■ Task to complete ■
Write only the count of lines that hold the word "currently" in the listing.

+++ Task material +++

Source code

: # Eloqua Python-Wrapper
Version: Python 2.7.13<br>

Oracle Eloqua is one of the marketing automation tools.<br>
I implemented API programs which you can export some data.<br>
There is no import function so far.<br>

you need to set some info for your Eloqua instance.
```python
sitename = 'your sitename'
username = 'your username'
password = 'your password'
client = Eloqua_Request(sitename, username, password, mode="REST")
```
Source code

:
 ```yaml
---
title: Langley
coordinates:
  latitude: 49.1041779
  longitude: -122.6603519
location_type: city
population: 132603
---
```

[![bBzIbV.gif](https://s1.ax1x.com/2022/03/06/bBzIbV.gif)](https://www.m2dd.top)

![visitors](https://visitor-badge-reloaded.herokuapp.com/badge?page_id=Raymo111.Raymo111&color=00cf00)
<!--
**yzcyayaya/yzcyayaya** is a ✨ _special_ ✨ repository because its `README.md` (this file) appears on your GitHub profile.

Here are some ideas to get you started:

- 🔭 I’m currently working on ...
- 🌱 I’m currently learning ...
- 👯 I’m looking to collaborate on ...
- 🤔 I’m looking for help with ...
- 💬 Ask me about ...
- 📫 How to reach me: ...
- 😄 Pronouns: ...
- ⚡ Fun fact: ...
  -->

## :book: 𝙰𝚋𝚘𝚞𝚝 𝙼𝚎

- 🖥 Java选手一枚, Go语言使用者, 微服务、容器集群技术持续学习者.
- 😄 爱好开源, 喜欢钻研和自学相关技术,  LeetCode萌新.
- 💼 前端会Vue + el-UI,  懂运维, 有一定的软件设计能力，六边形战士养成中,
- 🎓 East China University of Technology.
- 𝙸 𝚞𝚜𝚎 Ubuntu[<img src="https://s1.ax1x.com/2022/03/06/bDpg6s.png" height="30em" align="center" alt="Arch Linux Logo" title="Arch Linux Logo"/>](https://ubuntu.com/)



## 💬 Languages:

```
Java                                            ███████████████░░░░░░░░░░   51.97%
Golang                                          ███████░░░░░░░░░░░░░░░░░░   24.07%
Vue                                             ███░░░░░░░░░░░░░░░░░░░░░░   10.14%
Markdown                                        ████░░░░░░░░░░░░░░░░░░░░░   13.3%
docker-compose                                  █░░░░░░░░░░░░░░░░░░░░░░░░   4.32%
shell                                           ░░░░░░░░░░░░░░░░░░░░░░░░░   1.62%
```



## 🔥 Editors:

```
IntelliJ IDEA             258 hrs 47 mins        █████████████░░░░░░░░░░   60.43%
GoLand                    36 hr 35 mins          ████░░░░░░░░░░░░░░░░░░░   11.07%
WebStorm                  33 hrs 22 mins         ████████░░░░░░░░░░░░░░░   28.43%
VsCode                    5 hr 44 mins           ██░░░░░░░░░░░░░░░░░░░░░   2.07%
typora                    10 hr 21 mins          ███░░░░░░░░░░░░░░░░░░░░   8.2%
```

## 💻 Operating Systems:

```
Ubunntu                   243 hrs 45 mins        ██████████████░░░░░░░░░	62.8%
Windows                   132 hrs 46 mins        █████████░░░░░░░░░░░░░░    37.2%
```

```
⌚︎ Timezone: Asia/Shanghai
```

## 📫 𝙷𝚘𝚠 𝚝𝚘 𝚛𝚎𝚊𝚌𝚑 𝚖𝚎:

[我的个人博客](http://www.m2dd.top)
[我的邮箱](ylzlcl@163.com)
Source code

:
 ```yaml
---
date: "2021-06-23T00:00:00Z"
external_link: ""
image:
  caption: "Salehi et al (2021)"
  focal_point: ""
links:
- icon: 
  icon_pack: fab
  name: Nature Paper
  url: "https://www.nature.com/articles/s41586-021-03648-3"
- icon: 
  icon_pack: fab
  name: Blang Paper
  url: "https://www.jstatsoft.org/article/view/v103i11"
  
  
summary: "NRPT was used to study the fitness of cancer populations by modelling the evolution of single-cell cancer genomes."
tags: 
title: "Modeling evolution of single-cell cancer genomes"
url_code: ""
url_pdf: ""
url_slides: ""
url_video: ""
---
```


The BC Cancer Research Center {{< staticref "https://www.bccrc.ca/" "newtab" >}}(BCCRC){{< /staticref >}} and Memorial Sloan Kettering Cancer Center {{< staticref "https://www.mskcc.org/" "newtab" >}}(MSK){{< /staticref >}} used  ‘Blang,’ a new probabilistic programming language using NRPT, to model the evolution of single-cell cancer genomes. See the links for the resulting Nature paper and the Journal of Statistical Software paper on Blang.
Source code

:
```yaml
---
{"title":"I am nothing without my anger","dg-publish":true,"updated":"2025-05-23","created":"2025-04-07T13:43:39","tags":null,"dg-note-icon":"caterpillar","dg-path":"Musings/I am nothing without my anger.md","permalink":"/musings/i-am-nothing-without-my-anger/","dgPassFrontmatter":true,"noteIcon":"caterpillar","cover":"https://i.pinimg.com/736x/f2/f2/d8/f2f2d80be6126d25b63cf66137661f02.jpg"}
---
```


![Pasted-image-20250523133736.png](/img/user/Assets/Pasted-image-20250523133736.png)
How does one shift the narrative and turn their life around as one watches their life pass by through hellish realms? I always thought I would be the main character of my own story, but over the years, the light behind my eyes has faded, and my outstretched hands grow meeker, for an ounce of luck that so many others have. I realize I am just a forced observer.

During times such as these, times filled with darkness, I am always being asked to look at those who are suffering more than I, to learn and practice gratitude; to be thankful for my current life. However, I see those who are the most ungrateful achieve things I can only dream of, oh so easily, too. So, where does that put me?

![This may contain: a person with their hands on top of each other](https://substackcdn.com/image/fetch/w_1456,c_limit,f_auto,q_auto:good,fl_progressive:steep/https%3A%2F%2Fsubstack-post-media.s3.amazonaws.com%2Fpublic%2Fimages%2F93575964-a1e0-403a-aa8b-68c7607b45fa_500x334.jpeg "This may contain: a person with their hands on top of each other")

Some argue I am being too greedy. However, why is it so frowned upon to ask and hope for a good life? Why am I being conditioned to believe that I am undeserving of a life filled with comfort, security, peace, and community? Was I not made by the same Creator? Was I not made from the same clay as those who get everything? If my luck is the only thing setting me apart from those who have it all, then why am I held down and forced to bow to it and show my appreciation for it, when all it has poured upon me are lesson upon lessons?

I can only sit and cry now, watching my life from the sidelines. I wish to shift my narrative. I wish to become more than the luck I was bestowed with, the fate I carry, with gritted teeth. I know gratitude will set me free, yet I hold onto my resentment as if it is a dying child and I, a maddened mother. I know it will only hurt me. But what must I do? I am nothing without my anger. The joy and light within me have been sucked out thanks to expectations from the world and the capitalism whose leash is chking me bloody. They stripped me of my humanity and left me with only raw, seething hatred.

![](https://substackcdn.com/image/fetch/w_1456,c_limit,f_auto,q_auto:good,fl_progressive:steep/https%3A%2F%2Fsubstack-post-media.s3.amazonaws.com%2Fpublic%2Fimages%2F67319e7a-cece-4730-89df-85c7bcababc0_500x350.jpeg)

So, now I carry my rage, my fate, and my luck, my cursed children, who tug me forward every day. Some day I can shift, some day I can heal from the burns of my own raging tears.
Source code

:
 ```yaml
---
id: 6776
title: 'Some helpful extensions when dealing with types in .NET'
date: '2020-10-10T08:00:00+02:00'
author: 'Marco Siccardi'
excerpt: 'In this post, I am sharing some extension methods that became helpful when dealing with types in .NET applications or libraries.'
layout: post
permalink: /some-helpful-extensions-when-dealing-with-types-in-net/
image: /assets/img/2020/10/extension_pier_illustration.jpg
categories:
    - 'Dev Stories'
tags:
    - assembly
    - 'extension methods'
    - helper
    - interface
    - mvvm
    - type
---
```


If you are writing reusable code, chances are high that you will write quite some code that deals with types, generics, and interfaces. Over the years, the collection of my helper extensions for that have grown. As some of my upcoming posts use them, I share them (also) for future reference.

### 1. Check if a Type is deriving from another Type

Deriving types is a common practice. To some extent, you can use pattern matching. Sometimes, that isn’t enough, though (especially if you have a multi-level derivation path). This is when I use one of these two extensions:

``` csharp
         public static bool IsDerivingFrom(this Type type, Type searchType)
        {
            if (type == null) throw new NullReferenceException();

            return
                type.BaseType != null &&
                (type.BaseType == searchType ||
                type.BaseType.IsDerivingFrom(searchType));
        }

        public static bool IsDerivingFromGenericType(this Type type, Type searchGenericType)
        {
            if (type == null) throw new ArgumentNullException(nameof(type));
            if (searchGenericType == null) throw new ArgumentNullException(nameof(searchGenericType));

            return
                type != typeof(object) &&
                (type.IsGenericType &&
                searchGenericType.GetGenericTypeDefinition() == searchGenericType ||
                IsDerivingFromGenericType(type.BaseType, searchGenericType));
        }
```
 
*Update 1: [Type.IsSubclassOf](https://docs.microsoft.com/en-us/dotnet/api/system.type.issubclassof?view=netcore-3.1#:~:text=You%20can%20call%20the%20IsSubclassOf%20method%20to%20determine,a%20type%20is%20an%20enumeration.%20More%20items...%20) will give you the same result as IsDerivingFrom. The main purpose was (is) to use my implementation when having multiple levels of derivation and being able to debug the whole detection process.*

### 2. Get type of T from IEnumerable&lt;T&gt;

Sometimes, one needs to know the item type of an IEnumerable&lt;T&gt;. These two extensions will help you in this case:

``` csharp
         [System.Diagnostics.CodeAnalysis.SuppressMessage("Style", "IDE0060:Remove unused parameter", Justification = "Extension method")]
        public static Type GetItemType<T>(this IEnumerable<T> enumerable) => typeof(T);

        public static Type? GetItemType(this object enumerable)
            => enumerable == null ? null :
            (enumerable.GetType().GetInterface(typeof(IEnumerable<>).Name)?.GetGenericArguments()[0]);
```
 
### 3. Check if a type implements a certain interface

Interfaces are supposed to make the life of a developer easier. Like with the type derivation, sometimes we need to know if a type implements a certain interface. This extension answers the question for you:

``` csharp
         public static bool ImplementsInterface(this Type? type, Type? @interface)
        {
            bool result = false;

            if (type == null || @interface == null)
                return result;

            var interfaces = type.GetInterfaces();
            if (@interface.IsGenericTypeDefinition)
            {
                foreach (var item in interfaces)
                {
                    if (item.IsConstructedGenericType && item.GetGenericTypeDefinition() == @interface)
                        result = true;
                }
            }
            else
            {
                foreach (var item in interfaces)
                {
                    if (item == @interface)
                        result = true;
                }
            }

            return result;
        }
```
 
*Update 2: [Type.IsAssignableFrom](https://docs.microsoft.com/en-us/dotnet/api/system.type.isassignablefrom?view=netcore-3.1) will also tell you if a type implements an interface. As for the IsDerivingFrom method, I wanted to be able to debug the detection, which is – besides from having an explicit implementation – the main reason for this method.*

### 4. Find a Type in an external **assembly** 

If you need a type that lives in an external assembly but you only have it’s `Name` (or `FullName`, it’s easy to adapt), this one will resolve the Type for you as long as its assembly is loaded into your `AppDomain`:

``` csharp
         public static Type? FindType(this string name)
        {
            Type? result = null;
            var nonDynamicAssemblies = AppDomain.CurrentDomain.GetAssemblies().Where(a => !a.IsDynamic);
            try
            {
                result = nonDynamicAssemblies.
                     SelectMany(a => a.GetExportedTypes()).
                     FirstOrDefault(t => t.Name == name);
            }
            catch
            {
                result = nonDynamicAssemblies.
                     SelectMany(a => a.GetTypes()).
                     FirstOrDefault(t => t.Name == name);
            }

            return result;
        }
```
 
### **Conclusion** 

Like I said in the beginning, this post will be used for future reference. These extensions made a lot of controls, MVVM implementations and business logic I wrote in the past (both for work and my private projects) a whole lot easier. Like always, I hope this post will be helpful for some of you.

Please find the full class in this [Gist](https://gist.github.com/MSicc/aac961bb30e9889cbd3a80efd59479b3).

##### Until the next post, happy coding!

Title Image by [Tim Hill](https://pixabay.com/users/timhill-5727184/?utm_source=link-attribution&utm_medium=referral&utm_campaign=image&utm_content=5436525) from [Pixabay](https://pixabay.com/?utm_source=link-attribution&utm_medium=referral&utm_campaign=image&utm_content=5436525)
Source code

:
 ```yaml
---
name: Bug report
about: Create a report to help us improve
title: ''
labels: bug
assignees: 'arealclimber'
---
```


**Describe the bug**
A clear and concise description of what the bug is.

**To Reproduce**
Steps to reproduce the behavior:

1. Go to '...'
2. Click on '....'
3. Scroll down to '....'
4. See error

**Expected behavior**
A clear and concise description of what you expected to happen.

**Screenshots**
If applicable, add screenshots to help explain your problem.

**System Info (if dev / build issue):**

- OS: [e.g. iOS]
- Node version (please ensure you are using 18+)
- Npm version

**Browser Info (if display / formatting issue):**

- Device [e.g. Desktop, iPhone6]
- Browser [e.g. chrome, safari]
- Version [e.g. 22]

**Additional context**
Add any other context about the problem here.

+++

■ Solution ■
2